Cholangiocytes are the epithelial cells of the bile duct. They are cuboidal epithelium in the small interlobular bile ducts, but become columnar and carbonate-secreting in larger bile ducts approaching the porta hepatis and the extrahepatic ducts. They contribute to hepatocyte survival by transporting bile acids.

==Function==
In the healthy liver, cholangiocytes contribute to bile secretion via release of bicarbonate and water. Several hormones and locally acting mediators are known to contribute to cholangiocyte fluid/electrolyte secretion. These include secretin, acetylcholine, ATP, and bombesin.

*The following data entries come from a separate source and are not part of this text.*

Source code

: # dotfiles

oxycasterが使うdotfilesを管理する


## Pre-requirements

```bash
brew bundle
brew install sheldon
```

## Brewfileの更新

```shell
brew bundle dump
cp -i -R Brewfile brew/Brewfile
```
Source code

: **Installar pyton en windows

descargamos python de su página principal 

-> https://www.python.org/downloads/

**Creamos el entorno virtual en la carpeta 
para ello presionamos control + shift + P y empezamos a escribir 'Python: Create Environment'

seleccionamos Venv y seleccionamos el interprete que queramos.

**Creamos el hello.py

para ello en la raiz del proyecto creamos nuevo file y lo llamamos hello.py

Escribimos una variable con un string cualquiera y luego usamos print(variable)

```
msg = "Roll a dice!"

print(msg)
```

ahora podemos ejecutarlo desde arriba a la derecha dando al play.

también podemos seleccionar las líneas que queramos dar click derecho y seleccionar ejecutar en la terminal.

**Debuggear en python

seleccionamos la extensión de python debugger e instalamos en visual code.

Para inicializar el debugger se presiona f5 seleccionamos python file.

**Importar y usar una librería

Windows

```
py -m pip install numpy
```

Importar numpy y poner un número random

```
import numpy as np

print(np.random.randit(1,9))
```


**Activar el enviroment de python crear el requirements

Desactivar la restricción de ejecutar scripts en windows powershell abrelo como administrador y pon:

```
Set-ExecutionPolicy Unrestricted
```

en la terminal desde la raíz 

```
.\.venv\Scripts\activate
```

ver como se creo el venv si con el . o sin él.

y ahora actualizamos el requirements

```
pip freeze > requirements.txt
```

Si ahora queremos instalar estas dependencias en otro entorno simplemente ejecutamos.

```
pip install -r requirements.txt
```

Cholangiocytes act through bile-acid independent bile flow, which is driven by the active transport of electrolytes. In contrast, hepatocytes secrete bile through bile-acid dependent bile flow, which is coupled to canalicular secretion of bile acids via ATP-driven transporters. This results in passive transcellular and paracellular secretion of fluid and electrolytes through an osmotic effect.

==Clinical significance==
Disordered functioning of cholangiocytes is at the center of a variety of pathological conditions known as "cholangiopathies." These diseases include primary biliary cirrhosis, primary sclerosing cholangitis, AIDS cholangiopathy, disappearing bile duct syndromes, Alagille's syndrome, cystic fibrosis, and biliary atresia. Often either the best or the only curative treatment option for cholangiopathies is liver transplantation, and as a group, cholangiopathies account for a substantial percentage of both adult and pediatric liver transplants.

==Research==
Active scientific investigation of cholangiocytes focuses on such diverse processes as mechanisms of fluid/electrolyte secretion, regulation of cholangiocyte proliferation, roles of cholangiocytes in the pathogenesis of liver fibrosis and cirrhosis, and cholangiocyte apoptosis. Specific investigation of individual cholangiopathies is also pursued actively.